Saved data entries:
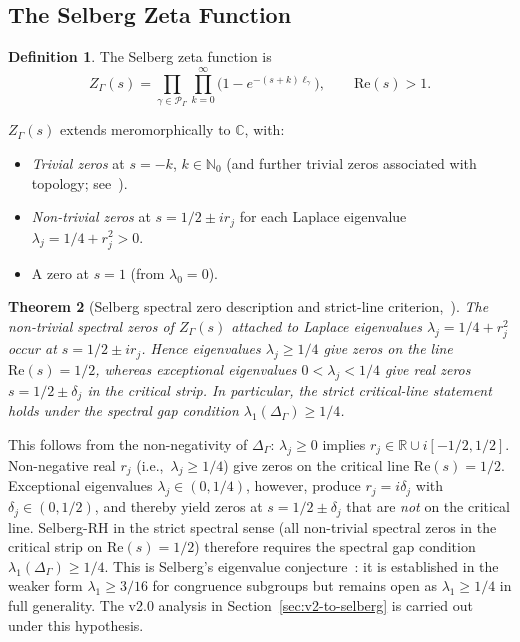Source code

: \documentclass[12pt,a4paper]{article}
\newtheorem{theorem}{Theorem}[section]
\theoremstyle{definition}
\newtheorem{definition}[theorem]{Definition}
\theoremstyle{remark}
\newcommand{\RR}{\mathbb{R}}
\newcommand{\CC}{\mathbb{C}}
\newcommand{\NN}{\mathbb{N}}
\newcommand{\Sel}{Z_{\Gamma}}
\newcommand{\Delop}{\Delta_{\Gamma}}
\begin{document}
\subsection{The Selberg Zeta Function}

\begin{definition}
\label{def:Selberg-zeta}
The Selberg zeta function is
\begin{equation}
\label{eq:Sel-def}
\Sel(s) = \prod_{\gamma \in \mathcal{P}_\Gamma}\prod_{k=0}^\infty \bigl(1 - e^{-(s+k)\ell_\gamma}\bigr),\qquad \mathrm{Re}(s) > 1.
\end{equation}
\end{definition}

$\Sel(s)$ extends meromorphically to $\CC$, with:

\begin{itemize}
\item \emph{Trivial zeros} at $s = -k$, $k \in \NN_0$ (and further trivial zeros
associated with topology; see~\cite{Hejhal1976}).
\item \emph{Non-trivial zeros} at $s = 1/2 \pm ir_j$ for each
Laplace eigenvalue $\lambda_j = 1/4 + r_j^2 > 0$.
\item A zero at $s = 1$ (from $\lambda_0 = 0$).
\end{itemize}

\begin{theorem}[Selberg spectral zero description and strict-line criterion,~\cite{Selberg1956}]
\label{thm:Sel-RH}
The non-trivial spectral zeros of $\Sel(s)$ attached to Laplace eigenvalues
$\lambda_j=1/4+r_j^2$ occur at $s=1/2\pm ir_j$. Hence eigenvalues
$\lambda_j\ge 1/4$ give zeros on the line $\mathrm{Re}(s)=1/2$, whereas
exceptional eigenvalues $0<\lambda_j<1/4$ give real zeros
$s=1/2\pm\delta_j$ in the critical strip. In particular, the strict
critical-line statement holds under the spectral gap condition
$\lambda_1(\Delop)\ge 1/4$.
\end{theorem}

This follows from the non-negativity of $\Delop$: $\lambda_j \ge 0$ implies
$r_j \in \RR \cup i[-1/2, 1/2]$.  Non-negative real $r_j$ (i.e.,\ $\lambda_j \ge
1/4$) give zeros on the critical line $\mathrm{Re}(s)=1/2$.  Exceptional
eigenvalues $\lambda_j \in (0,1/4)$, however, produce $r_j = i\delta_j$ with
$\delta_j \in (0,1/2)$, and thereby yield zeros at $s = 1/2 \pm \delta_j$
that are \emph{not} on the critical line.  Selberg-RH in the strict spectral
sense (all non-trivial spectral zeros in the critical strip on
$\mathrm{Re}(s)=1/2$) therefore requires the
spectral gap condition $\lambda_1(\Delop) \ge 1/4$.  This is Selberg's
eigenvalue conjecture~\cite{Selberg1965}: it is established in the weaker form
$\lambda_1 \ge 3/16$ for congruence subgroups but remains open as
$\lambda_1 \ge 1/4$ in full generality.  The v2.0 analysis in
Section~\ref{sec:v2-to-selberg} is carried out under this hypothesis.
\end{document}
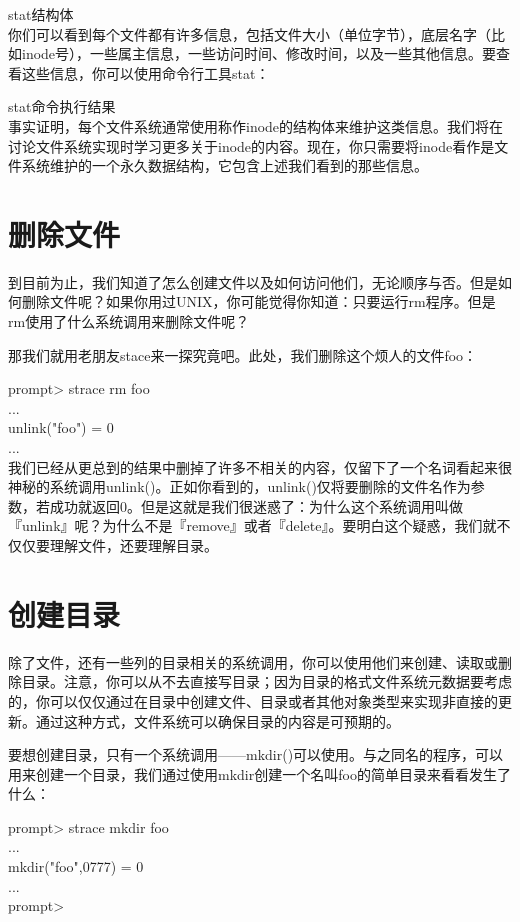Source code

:stat结构体\\

你们可以看到每个文件都有许多信息，包括文件大小（单位字节），底层名字（比如inode号），一些属主信息，一些访问时间、修改时间，以及一些其他信息。要查看这些信息，你可以使用命令行工具stat：

stat命令执行结果\\

事实证明，每个文件系统通常使用称作inode的结构体来维护这类信息。我们将在讨论文件系统实现时学习更多关于inode的内容。现在，你只需要将inode看作是文件系统维护的一个永久数据结构，它包含上述我们看到的那些信息。

\section{删除文件}
到目前为止，我们知道了怎么创建文件以及如何访问他们，无论顺序与否。但是如何删除文件呢？如果你用过UNIX，你可能觉得你知道：只要运行rm程序。但是rm使用了什么系统调用来删除文件呢？

那我们就用老朋友stace来一探究竟吧。此处，我们删除这个烦人的文件foo：

prompt> strace rm foo\\
...\\
unlink("foo")			= 0\\
...\\

我们已经从更总到的结果中删掉了许多不相关的内容，仅留下了一个名词看起来很神秘的系统调用unlink()。正如你看到的，unlink()仅将要删除的文件名作为参数，若成功就返回0。但是这就是我们很迷惑了：为什么这个系统调用叫做『unlink』呢？为什么不是『remove』或者『delete』。要明白这个疑惑，我们就不仅仅要理解文件，还要理解目录。

\section{创建目录}

除了文件，还有一些列的目录相关的系统调用，你可以使用他们来创建、读取或删除目录。注意，你可以从不去直接写目录；因为目录的格式文件系统元数据要考虑的，你可以仅仅通过在目录中创建文件、目录或者其他对象类型来实现非直接的更新。通过这种方式，文件系统可以确保目录的内容是可预期的。

要想创建目录，只有一个系统调用——mkdir()可以使用。与之同名的程序，可以用来创建一个目录，我们通过使用mkdir创建一个名叫foo的简单目录来看看发生了什么：

prompt> strace mkdir foo\\
...\\
mkdir("foo",0777)		= 0\\
...\\
prompt>\\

- **What the task requires**: Copy out the data verbatim, with no pictures.

- **Exercise solution**:
Source code

: \documentclass[12pt,a4paper]{article}
\newtheorem{theorem}{Theorem}[section]
\theoremstyle{definition}
\newtheorem{definition}[theorem]{Definition}
\theoremstyle{remark}
\newcommand{\RR}{\mathbb{R}}
\newcommand{\CC}{\mathbb{C}}
\newcommand{\NN}{\mathbb{N}}
\newcommand{\Sel}{Z_{\Gamma}}
\newcommand{\Delop}{\Delta_{\Gamma}}
\begin{document}
\subsection{The Selberg Zeta Function}

\begin{definition}
\label{def:Selberg-zeta}
The Selberg zeta function is
\begin{equation}
\label{eq:Sel-def}
\Sel(s) = \prod_{\gamma \in \mathcal{P}_\Gamma}\prod_{k=0}^\infty \bigl(1 - e^{-(s+k)\ell_\gamma}\bigr),\qquad \mathrm{Re}(s) > 1.
\end{equation}
\end{definition}

$\Sel(s)$ extends meromorphically to $\CC$, with:

\begin{itemize}
\item \emph{Trivial zeros} at $s = -k$, $k \in \NN_0$ (and further trivial zeros
associated with topology; see~\cite{Hejhal1976}).
\item \emph{Non-trivial zeros} at $s = 1/2 \pm ir_j$ for each
Laplace eigenvalue $\lambda_j = 1/4 + r_j^2 > 0$.
\item A zero at $s = 1$ (from $\lambda_0 = 0$).
\end{itemize}

\begin{theorem}[Selberg spectral zero description and strict-line criterion,~\cite{Selberg1956}]
\label{thm:Sel-RH}
The non-trivial spectral zeros of $\Sel(s)$ attached to Laplace eigenvalues
$\lambda_j=1/4+r_j^2$ occur at $s=1/2\pm ir_j$. Hence eigenvalues
$\lambda_j\ge 1/4$ give zeros on the line $\mathrm{Re}(s)=1/2$, whereas
exceptional eigenvalues $0<\lambda_j<1/4$ give real zeros
$s=1/2\pm\delta_j$ in the critical strip. In particular, the strict
critical-line statement holds under the spectral gap condition
$\lambda_1(\Delop)\ge 1/4$.
\end{theorem}

This follows from the non-negativity of $\Delop$: $\lambda_j \ge 0$ implies
$r_j \in \RR \cup i[-1/2, 1/2]$.  Non-negative real $r_j$ (i.e.,\ $\lambda_j \ge
1/4$) give zeros on the critical line $\mathrm{Re}(s)=1/2$.  Exceptional
eigenvalues $\lambda_j \in (0,1/4)$, however, produce $r_j = i\delta_j$ with
$\delta_j \in (0,1/2)$, and thereby yield zeros at $s = 1/2 \pm \delta_j$
that are \emph{not} on the critical line.  Selberg-RH in the strict spectral
sense (all non-trivial spectral zeros in the critical strip on
$\mathrm{Re}(s)=1/2$) therefore requires the
spectral gap condition $\lambda_1(\Delop) \ge 1/4$.  This is Selberg's
eigenvalue conjecture~\cite{Selberg1965}: it is established in the weaker form
$\lambda_1 \ge 3/16$ for congruence subgroups but remains open as
$\lambda_1 \ge 1/4$ in full generality.  The v2.0 analysis in
Section~\ref{sec:v2-to-selberg} is carried out under this hypothesis.
\end{document}
Source code

:stat结构体\\

你们可以看到每个文件都有许多信息，包括文件大小（单位字节），底层名字（比如inode号），一些属主信息，一些访问时间、修改时间，以及一些其他信息。要查看这些信息，你可以使用命令行工具stat：

stat命令执行结果\\

事实证明，每个文件系统通常使用称作inode的结构体来维护这类信息。我们将在讨论文件系统实现时学习更多关于inode的内容。现在，你只需要将inode看作是文件系统维护的一个永久数据结构，它包含上述我们看到的那些信息。

\section{删除文件}
到目前为止，我们知道了怎么创建文件以及如何访问他们，无论顺序与否。但是如何删除文件呢？如果你用过UNIX，你可能觉得你知道：只要运行rm程序。但是rm使用了什么系统调用来删除文件呢？

那我们就用老朋友stace来一探究竟吧。此处，我们删除这个烦人的文件foo：

prompt> strace rm foo\\
...\\
unlink("foo")			= 0\\
...\\

我们已经从更总到的结果中删掉了许多不相关的内容，仅留下了一个名词看起来很神秘的系统调用unlink()。正如你看到的，unlink()仅将要删除的文件名作为参数，若成功就返回0。但是这就是我们很迷惑了：为什么这个系统调用叫做『unlink』呢？为什么不是『remove』或者『delete』。要明白这个疑惑，我们就不仅仅要理解文件，还要理解目录。

\section{创建目录}

除了文件，还有一些列的目录相关的系统调用，你可以使用他们来创建、读取或删除目录。注意，你可以从不去直接写目录；因为目录的格式文件系统元数据要考虑的，你可以仅仅通过在目录中创建文件、目录或者其他对象类型来实现非直接的更新。通过这种方式，文件系统可以确保目录的内容是可预期的。

要想创建目录，只有一个系统调用——mkdir()可以使用。与之同名的程序，可以用来创建一个目录，我们通过使用mkdir创建一个名叫foo的简单目录来看看发生了什么：

prompt> strace mkdir foo\\
...\\
mkdir("foo",0777)		= 0\\
...\\
prompt>\\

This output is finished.